I don’t think I succeeded in teaching him this time around about throwing up in a bowl – though I am fairly certain I succeeded in warping him for life.
Last week Paul was gone on a business trip to Ohio. He left Wednesday morning and returned home on Saturday evening. Jacob missed his daddy terribly. On Sunday Jacob must have wrestled with Papa for a half hour straight. (Though not a typical Sunday activity for our fam – there are exceptions that have to made from time to time to release the pent up toddler boy energy). At one point Jacob smacked into Daddy’s knee. He propmptly began crying.
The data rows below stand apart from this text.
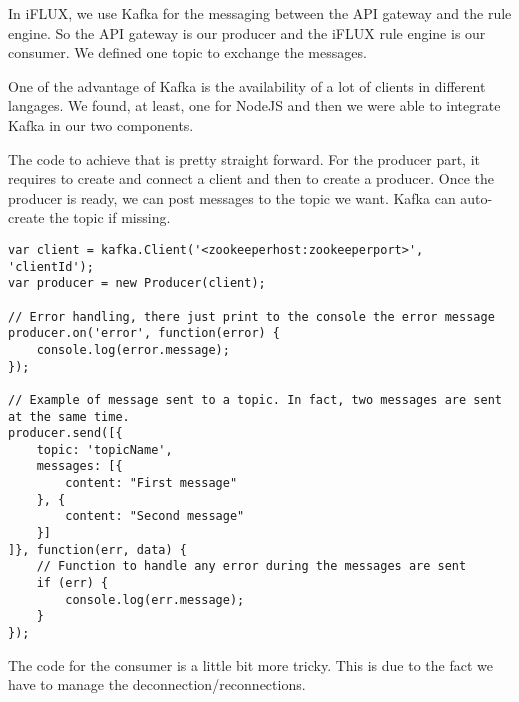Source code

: In iFLUX, we use Kafka for the messaging between the API gateway and the rule engine. So the API gateway is our producer and the iFLUX rule engine is our consumer. We defined one topic to exchange the messages.

One of the advantage of Kafka is the availability of a lot of clients in different langages. We found, at least, one for NodeJS and then we were able to integrate Kafka in our two components.

The code to achieve that is pretty straight forward. For the producer part, it requires to create and connect a client and then to create a producer. Once the producer is ready, we can post messages to the topic we want. Kafka can auto-create the topic if missing.

\begin{lstlisting}
var client = kafka.Client('<zookeeperhost:zookeeperport>', 'clientId');
var producer = new Producer(client);

// Error handling, there just print to the console the error message
producer.on('error', function(error) {
	console.log(error.message);
});

// Example of message sent to a topic. In fact, two messages are sent at the same time.
producer.send([{ 
	topic: 'topicName', 
	messages: [{
		content: "First message"
	}, {
		content: "Second message"
	}]
]}, function(err, data) {
	// Function to handle any error during the messages are sent
	if (err) {
		console.log(err.message);
	}
});
\end{lstlisting}

The code for the consumer is a little bit more tricky. This is due to the fact we have to manage the deconnection/reconnections.


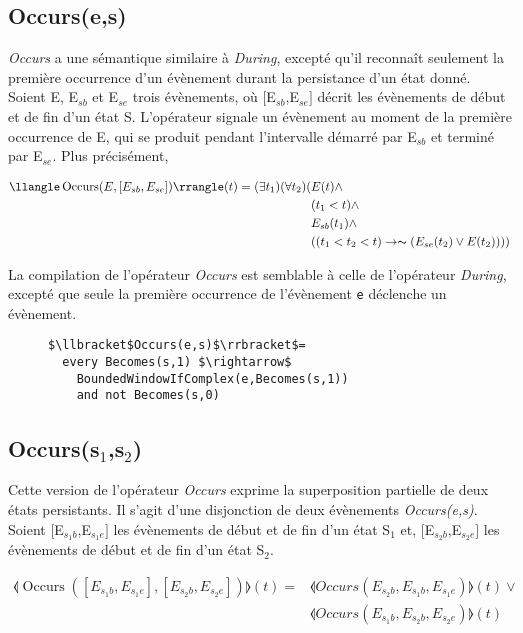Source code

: \subsection*{Occurs(e,s)}
{\em Occurs} a une sémantique similaire à {\em During}, excepté qu'il reconnaît seulement la première occurrence d'un évènement durant la persistance d'un état donné.
Soient E, E$_{sb}$ et E$_{se}$ trois évènements, où $[$E$_{sb}$,E$_{se}]$ décrit les évènements de début et de fin d'un état S. L'opérateur signale un évènement au moment de la première occurrence de E, qui se produit pendant l'intervalle démarré par E$_{sb}$ et terminé par E$_{se}$. 
Plus précisément,
\begin{small}
\begin{equation*}
\begin{split}
\llangle\operatorname{Occurs}(E,[E_{sb},E_{se}])\rrangle(t)=(\exists t_1)(\forall t_2)(&E(t)\wedge \\
&(t_1<t) \wedge\\
&E_{sb}(t_1)\wedge \\
&((t_1<t_2<t)\rightarrow \thicksim (E_{se}(t_2) \vee E(t_2))))
\end{split}
\end{equation*}
\end{small}

La compilation de l'opérateur {\em Occurs} est semblable à celle de l'opérateur {\em During}, excepté que seule la première occurrence de l'évènement {\tt e} déclenche un évènement. 
\begin{figure}
\begin{lstlisting}[language=EPLPseudoCodeCompile]
$\llbracket$Occurs(e,s)$\rrbracket$= 
  every Becomes(s,1) $\rightarrow$ 
    BoundedWindowIfComplex(e,Becomes(s,1))
    and not Becomes(s,0)
\end{lstlisting}
\end{figure}


\subsection*{Occurs(s$_1$,s$_2$)}
Cette version de l'opérateur {\em Occurs} exprime la superposition partielle de deux états persistants. Il s'agit d'une disjonction de deux évènements {\em Occurs(e,s)}.
Soient $[$E$_{s_{1}b}$,E$_{s_{1}e}]$ les évènements de début et de fin d'un état S$_1$ et, $[$E$_{s_{2}b}$,E$_{s_{2}e}]$ les évènements de début et de fin d'un état S$_2$. 
\begin{small}
\begin{equation*}
\begin{split}
\llangle\operatorname{Occurs}([E_{s_{1}b},E_{s_{1}e}],[E_{s_{2}b},E_{s_{2}e}])\rrangle(t)=&\llangle Occurs(E_{s_{2}b},E_{s_{1}b},E_{s_{1}e})\rrangle(t)\vee\\
& \llangle Occurs(E_{s_{1}b},E_{s_{2}b},E_{s_{2}e})\rrangle(t)
\end{split}
\end{equation*}
\end{small}

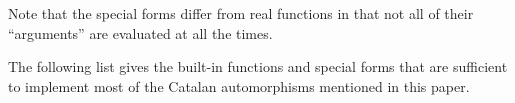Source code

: \documentclass[11pt]{article} %
\newcommand{\scmsym}[1]{{\tt{#1}}}
\newtheorem{note}[theorem]{Note}
\begin{document}
Note that the special forms differ from real functions in that
not all of their ``arguments'' are evaluated at all the times.




The following list gives the built-in functions and special forms
that are sufficient to implement most of the Catalan automorphisms mentioned
in this paper.
\end{document}
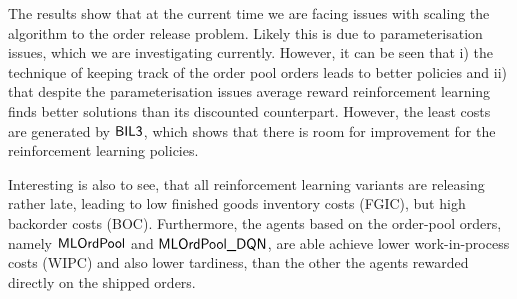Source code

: \documentclass[envcountsame]{llncs}
\begin{document}
The results show that at the current time we are facing issues with scaling the algorithm to the
order release problem. Likely this is due to parameterisation issues, which we are investigating
currently. However, it can be seen that i) the technique of keeping track of the order pool orders
leads to better policies and ii) that despite the parameterisation issues average reward
reinforcement learning finds better solutions than its discounted counterpart. However, the least
costs are generated by \(\textsf{BIL3}\), which shows that there is room for improvement for the
reinforcement learning policies.

Interesting is also to see, that all reinforcement learning variants are releasing rather late,
leading to low finished goods inventory costs (FGIC), but high backorder costs (BOC). Furthermore,
the agents based on the order-pool orders, namely \(\textsf{MLOrdPool}\) and \(\textsf{MLOrdPool\_DQN}\), are able
achieve lower work-in-process costs (WIPC) and also lower tardiness, than the other the agents
rewarded directly on the shipped orders.
\end{document}
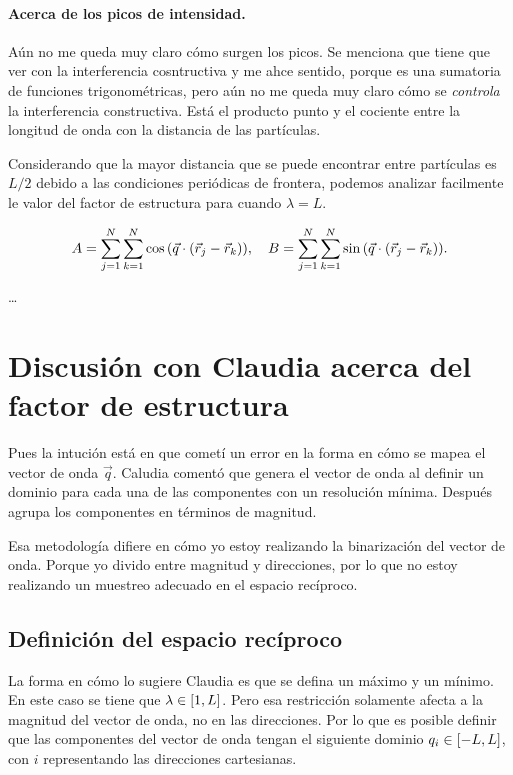 \documentclass[../main.tex]{subfiles}
\begin{document}

\paragraph{Acerca de los picos de intensidad.}
Aún no me queda muy claro cómo surgen los picos.
Se menciona que tiene que ver con la interferencia cosntructiva y me ahce sentido, porque es una sumatoria de funciones trigonométricas, pero aún no me queda muy claro cómo se \emph{controla} la interferencia constructiva.
Está el producto punto y el cociente entre la longitud de onda con la distancia de las partículas.


Considerando que la mayor distancia que se puede encontrar entre partículas es \(L/2\) debido a las condiciones periódicas de frontera, podemos analizar facilmente le valor del factor de estructura para cuando \(\lambda=L\).

\begin{gather*}
    A = \sum_{j=1}^{N}\sum_{k=1}^{N}\cos\qty(\vec{q}\cdot\qty(\vec{r}_{j}-\vec{r}_{k})),\quad
    B = \sum_{j=1}^{N}\sum_{k=1}^{N}\sin\qty(\vec{q}\cdot\qty(\vec{r}_{j}-\vec{r}_{k})).
\end{gather*}

\dots 

\section{Discusión con Claudia acerca del factor de estructura}

Pues la intución está en que cometí un error en la forma en cómo se mapea el vector de onda \(\vec{q}\).
Caludia comentó que genera el vector de onda al definir un dominio para cada una de las componentes con un resolución mínima. 
Después agrupa los componentes en términos de magnitud.

Esa metodología difiere en cómo yo estoy realizando la binarización del vector de onda.
Porque yo divido entre magnitud y direcciones, por lo que no estoy realizando un muestreo adecuado en el espacio recíproco.

\subsection{Definición del espacio recíproco}

La forma en cómo lo sugiere Claudia es que se defina un máximo y un mínimo.
En este caso se tiene que \(\lambda\in\qty[1,L]\).
Pero esa restricción solamente afecta a la magnitud del vector de onda, no en las direcciones.
Por lo que es posible definir que las componentes del vector de onda tengan el siguiente dominio \(q_{i}\in\qty[-L,L]\), con \(i\) representando las direcciones cartesianas.
\end{document}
“What did you hurt?” We asked – not really sure what part of his anatomy he was crying over, though it was in the vicinity of his head.
“My beep beep,” came the tearful answer.
“What did you hurt?” I asked again, confused by his answer.
This time he sorrowfully touched his nose. “My beep beep.”
Oh, how Paul and I collapsed in laughter.
There might have been more – but my brain is flaking out again…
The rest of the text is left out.